> [SOURCE MATERIAL]
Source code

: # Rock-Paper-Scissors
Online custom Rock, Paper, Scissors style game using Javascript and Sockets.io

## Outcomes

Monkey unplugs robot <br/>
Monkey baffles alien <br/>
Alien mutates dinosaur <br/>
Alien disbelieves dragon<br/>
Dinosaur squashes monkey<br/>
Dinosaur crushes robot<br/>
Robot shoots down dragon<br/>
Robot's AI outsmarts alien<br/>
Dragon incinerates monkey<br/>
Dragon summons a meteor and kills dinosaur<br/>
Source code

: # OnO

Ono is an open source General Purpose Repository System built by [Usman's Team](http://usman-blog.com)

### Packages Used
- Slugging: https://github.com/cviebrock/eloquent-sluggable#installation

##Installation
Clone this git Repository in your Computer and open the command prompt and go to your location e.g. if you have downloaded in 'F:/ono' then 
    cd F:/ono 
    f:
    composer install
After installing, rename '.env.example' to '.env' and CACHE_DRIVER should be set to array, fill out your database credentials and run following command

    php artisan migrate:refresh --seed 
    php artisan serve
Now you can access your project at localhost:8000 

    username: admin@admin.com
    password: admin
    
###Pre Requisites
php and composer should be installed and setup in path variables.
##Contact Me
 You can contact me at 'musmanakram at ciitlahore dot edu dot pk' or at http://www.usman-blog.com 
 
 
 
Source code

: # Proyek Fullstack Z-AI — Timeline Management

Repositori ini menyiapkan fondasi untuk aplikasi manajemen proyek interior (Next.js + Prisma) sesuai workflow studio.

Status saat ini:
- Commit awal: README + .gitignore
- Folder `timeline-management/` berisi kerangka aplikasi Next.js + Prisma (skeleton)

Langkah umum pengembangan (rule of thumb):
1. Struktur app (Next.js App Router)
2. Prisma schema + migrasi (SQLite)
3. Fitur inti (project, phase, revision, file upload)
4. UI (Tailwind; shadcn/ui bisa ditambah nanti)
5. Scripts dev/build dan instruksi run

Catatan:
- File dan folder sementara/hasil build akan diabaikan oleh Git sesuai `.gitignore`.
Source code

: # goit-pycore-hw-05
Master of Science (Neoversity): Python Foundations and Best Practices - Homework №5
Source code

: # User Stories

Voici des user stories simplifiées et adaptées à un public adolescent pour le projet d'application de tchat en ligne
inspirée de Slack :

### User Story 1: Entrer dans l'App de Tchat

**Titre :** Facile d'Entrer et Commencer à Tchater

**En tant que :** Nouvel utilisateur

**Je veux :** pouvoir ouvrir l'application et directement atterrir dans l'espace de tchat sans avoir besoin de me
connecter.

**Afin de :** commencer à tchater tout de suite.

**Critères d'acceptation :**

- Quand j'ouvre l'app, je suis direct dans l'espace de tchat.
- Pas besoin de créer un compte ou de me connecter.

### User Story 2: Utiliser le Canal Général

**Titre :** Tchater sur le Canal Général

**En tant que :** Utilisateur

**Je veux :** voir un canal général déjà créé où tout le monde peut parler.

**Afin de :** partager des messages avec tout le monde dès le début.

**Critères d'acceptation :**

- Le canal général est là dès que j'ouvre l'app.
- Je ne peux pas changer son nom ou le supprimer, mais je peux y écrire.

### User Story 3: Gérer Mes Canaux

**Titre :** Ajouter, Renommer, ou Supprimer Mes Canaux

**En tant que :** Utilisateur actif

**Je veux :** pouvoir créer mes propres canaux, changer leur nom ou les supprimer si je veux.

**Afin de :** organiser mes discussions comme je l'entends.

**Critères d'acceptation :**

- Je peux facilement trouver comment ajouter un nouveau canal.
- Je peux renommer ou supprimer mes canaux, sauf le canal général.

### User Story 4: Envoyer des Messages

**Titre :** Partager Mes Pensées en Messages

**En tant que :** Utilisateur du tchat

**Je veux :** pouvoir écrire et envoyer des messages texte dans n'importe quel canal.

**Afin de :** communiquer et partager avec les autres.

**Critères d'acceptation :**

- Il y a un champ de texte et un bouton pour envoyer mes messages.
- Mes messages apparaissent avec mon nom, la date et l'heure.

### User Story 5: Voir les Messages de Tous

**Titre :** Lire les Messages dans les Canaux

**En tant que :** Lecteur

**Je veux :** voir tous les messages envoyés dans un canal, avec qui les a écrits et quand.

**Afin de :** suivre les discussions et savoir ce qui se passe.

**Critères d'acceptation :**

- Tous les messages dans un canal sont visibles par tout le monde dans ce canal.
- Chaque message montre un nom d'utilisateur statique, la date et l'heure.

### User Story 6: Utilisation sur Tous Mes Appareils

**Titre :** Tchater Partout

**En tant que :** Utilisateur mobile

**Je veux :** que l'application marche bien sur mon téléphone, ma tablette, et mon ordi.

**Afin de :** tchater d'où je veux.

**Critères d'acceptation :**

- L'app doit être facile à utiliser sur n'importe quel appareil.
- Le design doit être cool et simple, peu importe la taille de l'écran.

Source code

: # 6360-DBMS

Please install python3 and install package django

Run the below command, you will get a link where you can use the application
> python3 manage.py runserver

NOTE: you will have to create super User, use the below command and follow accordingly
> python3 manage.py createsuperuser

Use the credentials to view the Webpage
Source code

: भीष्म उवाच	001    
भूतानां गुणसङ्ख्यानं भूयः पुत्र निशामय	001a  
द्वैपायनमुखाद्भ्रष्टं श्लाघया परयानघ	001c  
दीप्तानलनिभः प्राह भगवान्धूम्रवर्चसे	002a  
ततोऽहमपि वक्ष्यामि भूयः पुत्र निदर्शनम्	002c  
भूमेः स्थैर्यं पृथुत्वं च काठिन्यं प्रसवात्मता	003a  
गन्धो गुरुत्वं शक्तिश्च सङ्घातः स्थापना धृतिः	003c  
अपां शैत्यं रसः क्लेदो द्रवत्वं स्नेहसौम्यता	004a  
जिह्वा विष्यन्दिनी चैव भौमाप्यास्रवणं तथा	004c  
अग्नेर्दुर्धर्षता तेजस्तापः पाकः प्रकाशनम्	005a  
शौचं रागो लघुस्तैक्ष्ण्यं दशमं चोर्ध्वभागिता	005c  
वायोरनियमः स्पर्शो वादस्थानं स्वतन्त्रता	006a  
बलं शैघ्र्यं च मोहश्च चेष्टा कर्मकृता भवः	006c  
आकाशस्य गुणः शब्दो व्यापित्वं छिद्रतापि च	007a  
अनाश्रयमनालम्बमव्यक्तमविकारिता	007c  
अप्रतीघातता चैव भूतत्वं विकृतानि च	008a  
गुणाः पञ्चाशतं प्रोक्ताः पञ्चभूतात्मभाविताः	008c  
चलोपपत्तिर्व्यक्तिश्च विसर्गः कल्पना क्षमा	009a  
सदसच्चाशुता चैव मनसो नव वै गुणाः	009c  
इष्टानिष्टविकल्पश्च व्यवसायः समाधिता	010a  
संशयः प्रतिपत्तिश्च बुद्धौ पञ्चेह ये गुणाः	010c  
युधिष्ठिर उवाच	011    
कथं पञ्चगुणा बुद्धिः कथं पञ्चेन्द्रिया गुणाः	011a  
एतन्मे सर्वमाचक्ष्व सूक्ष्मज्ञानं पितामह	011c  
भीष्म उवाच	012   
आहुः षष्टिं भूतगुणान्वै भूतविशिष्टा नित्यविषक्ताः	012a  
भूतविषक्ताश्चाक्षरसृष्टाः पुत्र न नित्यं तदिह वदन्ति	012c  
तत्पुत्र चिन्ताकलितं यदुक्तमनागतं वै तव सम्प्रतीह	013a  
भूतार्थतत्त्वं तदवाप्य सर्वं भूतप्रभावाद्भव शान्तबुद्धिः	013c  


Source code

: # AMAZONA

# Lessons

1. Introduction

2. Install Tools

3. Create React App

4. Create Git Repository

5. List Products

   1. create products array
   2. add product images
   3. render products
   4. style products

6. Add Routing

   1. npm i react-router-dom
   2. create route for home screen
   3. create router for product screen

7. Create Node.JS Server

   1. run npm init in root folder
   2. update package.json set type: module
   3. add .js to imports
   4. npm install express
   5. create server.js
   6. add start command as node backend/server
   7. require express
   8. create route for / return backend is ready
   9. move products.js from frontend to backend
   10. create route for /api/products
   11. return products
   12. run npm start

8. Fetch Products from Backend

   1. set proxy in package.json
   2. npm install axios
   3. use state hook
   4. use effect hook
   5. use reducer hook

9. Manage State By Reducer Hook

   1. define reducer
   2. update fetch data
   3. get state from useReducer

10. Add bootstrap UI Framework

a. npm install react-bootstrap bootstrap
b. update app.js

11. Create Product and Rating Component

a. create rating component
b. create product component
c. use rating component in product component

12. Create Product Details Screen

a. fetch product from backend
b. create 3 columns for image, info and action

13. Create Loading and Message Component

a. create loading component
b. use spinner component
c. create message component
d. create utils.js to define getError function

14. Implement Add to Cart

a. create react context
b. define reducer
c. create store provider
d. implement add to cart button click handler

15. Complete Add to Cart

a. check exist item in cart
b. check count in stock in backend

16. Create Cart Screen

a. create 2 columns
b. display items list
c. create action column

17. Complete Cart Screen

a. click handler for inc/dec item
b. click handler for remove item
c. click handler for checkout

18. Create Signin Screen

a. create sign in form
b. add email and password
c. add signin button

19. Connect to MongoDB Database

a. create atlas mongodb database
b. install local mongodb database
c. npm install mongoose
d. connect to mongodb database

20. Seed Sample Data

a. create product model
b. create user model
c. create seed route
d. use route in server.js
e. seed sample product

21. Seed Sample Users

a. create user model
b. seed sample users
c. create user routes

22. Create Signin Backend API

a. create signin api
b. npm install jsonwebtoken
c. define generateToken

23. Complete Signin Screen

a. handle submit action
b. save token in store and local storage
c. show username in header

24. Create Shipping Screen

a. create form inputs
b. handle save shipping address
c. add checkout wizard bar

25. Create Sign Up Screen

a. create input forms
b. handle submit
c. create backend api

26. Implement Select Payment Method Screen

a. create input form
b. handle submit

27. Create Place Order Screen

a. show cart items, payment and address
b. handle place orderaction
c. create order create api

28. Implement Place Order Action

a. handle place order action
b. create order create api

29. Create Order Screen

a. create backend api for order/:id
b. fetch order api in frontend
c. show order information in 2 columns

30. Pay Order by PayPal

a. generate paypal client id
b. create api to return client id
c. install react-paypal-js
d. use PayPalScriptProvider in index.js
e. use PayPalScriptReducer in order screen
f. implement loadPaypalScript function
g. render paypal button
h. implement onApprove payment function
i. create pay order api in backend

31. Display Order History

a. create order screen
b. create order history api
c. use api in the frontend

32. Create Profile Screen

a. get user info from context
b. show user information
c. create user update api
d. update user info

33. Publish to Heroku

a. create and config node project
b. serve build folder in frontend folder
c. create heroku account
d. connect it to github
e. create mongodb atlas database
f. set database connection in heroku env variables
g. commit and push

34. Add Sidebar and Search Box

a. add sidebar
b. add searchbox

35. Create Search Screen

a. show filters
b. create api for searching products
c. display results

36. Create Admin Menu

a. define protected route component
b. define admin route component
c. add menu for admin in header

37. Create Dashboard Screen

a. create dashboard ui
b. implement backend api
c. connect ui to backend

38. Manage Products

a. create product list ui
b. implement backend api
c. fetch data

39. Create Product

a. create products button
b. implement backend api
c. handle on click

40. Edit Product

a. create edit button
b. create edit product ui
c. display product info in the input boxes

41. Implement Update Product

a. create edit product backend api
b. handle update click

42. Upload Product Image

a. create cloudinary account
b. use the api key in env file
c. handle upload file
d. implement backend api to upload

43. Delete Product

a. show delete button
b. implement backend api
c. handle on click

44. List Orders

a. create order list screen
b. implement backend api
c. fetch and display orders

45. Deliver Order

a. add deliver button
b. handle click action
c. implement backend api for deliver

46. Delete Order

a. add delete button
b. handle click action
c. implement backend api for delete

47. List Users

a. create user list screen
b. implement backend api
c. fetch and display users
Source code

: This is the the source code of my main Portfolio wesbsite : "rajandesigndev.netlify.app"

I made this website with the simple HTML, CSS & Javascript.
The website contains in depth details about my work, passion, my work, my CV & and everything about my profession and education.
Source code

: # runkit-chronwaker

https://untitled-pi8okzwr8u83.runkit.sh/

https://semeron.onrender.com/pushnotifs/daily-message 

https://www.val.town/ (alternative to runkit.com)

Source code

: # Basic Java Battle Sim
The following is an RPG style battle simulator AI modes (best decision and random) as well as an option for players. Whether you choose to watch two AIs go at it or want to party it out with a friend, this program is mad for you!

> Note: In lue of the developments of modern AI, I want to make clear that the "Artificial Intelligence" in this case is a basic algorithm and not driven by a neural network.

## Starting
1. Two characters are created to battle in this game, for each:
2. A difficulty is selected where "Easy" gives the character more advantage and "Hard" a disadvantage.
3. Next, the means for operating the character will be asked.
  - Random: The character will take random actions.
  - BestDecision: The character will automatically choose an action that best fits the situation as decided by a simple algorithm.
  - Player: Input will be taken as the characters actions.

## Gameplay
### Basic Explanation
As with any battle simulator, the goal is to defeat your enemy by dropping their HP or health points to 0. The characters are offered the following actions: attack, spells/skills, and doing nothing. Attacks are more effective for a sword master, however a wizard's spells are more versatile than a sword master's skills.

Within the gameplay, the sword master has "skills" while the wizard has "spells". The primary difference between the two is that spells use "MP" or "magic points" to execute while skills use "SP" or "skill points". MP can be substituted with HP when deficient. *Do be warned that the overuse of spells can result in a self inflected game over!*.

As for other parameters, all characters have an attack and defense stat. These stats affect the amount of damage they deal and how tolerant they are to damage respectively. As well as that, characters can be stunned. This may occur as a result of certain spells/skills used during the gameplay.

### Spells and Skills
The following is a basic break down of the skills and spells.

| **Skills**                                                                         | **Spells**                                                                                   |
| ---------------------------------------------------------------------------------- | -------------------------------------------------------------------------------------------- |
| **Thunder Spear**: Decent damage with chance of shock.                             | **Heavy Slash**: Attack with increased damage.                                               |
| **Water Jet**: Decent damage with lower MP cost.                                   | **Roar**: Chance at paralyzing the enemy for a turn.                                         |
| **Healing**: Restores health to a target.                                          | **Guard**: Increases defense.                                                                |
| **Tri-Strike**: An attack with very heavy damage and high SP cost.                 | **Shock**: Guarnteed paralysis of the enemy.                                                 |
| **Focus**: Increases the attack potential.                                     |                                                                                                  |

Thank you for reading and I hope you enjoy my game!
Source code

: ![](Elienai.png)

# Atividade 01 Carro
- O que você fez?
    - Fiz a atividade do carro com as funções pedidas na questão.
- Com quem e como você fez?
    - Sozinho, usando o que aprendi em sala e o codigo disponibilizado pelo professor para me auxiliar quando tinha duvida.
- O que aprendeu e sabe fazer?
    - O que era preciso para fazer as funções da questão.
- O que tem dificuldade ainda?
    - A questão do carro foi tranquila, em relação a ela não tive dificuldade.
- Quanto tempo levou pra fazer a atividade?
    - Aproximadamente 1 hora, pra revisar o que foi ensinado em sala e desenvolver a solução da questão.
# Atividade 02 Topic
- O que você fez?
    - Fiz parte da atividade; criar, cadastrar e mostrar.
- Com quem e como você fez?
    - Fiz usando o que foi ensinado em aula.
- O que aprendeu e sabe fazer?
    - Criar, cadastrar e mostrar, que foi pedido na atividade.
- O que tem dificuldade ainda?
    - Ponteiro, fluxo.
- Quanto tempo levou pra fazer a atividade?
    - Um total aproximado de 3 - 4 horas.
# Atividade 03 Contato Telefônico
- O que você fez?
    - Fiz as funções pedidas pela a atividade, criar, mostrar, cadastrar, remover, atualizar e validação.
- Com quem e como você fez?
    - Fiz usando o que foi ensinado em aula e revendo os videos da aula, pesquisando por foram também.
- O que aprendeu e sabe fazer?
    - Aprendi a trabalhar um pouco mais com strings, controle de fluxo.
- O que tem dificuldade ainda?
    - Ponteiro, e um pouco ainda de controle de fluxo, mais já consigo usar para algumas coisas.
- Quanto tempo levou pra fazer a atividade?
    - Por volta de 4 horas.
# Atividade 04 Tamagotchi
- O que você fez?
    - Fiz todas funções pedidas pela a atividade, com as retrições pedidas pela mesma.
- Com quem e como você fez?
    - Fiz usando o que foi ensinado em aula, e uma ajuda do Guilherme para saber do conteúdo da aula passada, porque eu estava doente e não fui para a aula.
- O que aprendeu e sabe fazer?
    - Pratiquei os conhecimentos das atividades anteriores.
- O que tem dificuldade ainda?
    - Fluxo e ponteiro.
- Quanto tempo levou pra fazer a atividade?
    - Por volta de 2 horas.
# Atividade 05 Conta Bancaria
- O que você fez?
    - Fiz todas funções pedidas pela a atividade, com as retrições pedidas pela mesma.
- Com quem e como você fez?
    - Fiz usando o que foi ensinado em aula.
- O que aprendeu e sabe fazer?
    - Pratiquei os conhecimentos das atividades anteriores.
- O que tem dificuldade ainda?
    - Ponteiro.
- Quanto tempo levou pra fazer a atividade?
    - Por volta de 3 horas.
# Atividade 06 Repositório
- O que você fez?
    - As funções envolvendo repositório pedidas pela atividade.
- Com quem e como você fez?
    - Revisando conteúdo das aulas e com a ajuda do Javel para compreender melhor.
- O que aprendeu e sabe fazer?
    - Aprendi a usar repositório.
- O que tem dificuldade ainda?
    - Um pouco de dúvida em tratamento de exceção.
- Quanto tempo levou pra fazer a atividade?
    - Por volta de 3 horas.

> [DIRECTIONS FOR THIS TASK] Count each line above where the word "style" appears, and answer with nothing except that count.

> [EXERCISE RESPONSE] 3